Die Gemeinde Winterthur kann eine Liegenschaft an der Eduard-Steiner-Strasse erwerben und ihren Wünschen entsprechend umbauen. In St. Gallen wird ein Lokal im Haldenhof gekauft und bezogen, das den 153 Seelen genügend Platz biete.
Diakon François Martin wird Priester, Priester August Stiefel empfängt das Hirtenamt. Nun können in Genf regelmässig Gottesdienste in französischer Sprache gehalten werden.
Im Apostelbezirk Schweiz leben jetzt 7'411 neuapostolische Christen.

1924
Der spätere Apostel Josef Baur wird mit Frau und Kind in Neerach versiegelt.
Johann Gottfried Bischoff wird am 14. Dezember die Stammapostelnachfolge übertragen.
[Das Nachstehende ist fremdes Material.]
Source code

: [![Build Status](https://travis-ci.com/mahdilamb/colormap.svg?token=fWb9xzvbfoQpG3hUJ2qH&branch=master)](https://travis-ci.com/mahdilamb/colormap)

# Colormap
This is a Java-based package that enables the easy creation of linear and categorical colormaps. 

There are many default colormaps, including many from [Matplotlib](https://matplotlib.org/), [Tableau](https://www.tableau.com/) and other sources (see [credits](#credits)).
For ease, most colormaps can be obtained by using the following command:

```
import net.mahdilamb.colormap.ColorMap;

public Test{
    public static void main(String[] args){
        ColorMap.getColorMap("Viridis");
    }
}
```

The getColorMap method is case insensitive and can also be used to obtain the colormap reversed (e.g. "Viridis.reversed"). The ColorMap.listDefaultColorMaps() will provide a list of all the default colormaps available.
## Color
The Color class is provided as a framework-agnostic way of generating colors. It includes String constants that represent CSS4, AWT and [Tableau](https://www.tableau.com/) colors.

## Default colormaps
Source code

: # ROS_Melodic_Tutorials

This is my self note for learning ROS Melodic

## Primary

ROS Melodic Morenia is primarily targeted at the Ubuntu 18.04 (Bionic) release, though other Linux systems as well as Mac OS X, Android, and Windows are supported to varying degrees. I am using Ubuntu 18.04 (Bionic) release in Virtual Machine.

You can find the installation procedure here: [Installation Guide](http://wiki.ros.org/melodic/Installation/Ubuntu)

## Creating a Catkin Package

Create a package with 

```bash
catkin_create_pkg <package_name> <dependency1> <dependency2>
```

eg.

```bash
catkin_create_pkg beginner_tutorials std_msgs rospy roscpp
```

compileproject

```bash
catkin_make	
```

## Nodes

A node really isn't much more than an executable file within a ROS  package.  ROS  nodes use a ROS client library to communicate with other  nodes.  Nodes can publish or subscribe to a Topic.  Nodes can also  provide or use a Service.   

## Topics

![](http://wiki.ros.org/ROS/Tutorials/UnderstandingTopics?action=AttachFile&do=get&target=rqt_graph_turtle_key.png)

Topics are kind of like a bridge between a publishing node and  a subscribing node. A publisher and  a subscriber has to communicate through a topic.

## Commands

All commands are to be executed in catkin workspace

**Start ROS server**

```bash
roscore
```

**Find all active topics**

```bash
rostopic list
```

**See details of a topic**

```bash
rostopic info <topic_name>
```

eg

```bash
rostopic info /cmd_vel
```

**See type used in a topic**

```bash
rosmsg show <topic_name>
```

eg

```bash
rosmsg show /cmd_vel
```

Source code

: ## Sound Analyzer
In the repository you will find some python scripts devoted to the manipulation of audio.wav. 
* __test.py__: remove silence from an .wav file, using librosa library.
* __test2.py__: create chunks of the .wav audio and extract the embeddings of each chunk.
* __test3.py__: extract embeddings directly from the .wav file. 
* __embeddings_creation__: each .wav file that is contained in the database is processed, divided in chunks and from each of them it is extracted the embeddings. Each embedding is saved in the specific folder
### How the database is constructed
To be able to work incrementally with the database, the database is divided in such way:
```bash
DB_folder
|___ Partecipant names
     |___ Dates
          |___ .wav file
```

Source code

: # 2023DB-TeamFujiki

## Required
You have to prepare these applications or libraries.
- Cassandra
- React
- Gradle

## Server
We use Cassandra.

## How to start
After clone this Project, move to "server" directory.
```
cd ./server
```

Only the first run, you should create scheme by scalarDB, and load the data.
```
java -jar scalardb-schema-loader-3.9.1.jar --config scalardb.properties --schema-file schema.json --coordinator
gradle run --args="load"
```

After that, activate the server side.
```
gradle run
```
Dieses Amt übernimmt er jedoch erst im Jahre 1930.

1925
Stammapostel Hermann Niehaus bereist den Apostelbezirk Schweiz, der inzwischen auf 10'037 neuapostolische Christen angewachsen ist.
Auch im österreichischen Linz breitet sich der Glaube aus. Im November kann dort der erste Gottesdienst durch den Evangelisten Trinks aus Wien gehalten werden.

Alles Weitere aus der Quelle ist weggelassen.